* [Task details]: Of the material below, the lines to be retyped are those from the line containing "- [Test Types](#test-types)" through the line containing "- Ensure functionality", inclusive; reproduce them exactly.

* [Dataset records]:
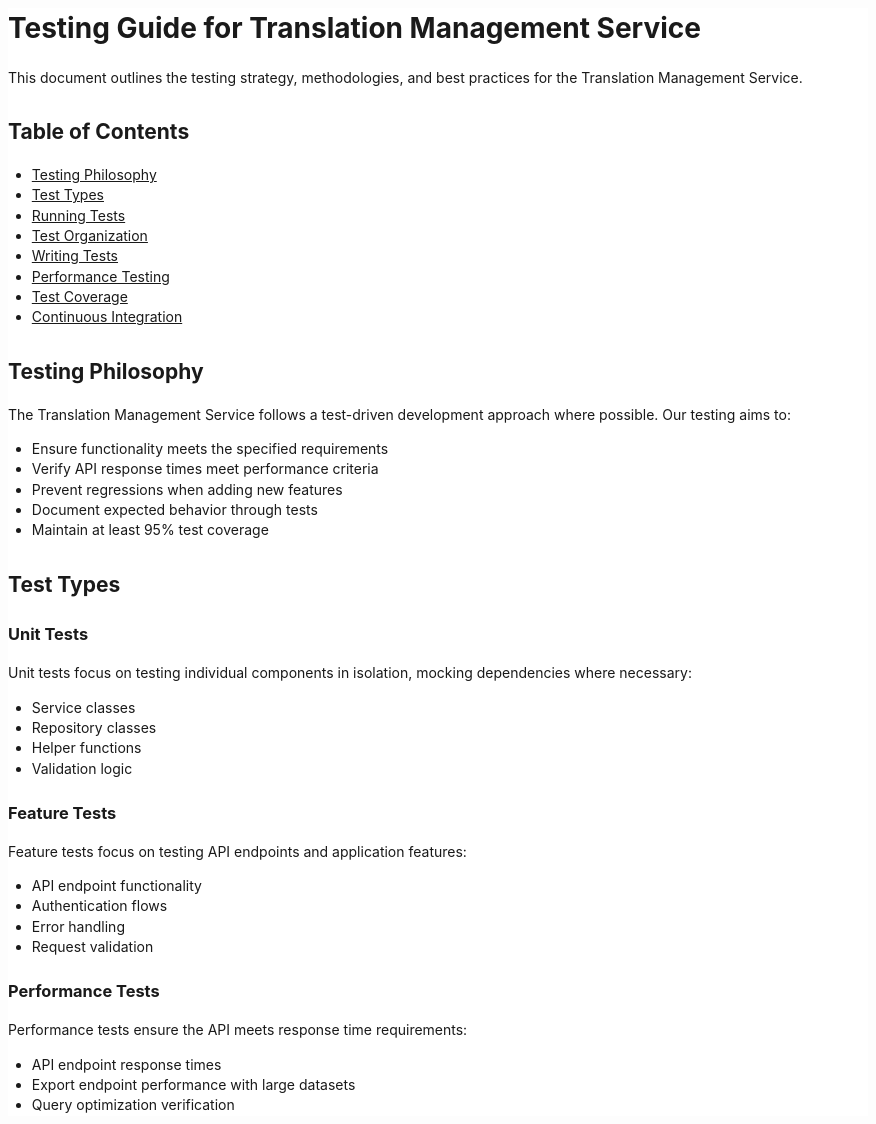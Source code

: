 # Testing Guide for Translation Management Service

This document outlines the testing strategy, methodologies, and best practices for the Translation Management Service.

## Table of Contents
- [Testing Philosophy](#testing-philosophy)
- [Test Types](#test-types)
- [Running Tests](#running-tests)
- [Test Organization](#test-organization)
- [Writing Tests](#writing-tests)
- [Performance Testing](#performance-testing)
- [Test Coverage](#test-coverage)
- [Continuous Integration](#continuous-integration)

## Testing Philosophy

The Translation Management Service follows a test-driven development approach where possible. Our testing aims to:

- Ensure functionality meets the specified requirements
- Verify API response times meet performance criteria
- Prevent regressions when adding new features
- Document expected behavior through tests
- Maintain at least 95% test coverage

## Test Types

### Unit Tests
Unit tests focus on testing individual components in isolation, mocking dependencies where necessary:
- Service classes
- Repository classes
- Helper functions
- Validation logic

### Feature Tests
Feature tests focus on testing API endpoints and application features:
- API endpoint functionality
- Authentication flows
- Error handling
- Request validation

### Performance Tests
Performance tests ensure the API meets response time requirements:
- API endpoint response times
- Export endpoint performance with large datasets
- Query optimization verification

* [Task answer]:
- [Test Types](#test-types)
- [Running Tests](#running-tests)
- [Test Organization](#test-organization)
- [Writing Tests](#writing-tests)
- [Performance Testing](#performance-testing)
- [Test Coverage](#test-coverage)
- [Continuous Integration](#continuous-integration)

## Testing Philosophy

The Translation Management Service follows a test-driven development approach where possible. Our testing aims to:

- Ensure functionality meets the specified requirements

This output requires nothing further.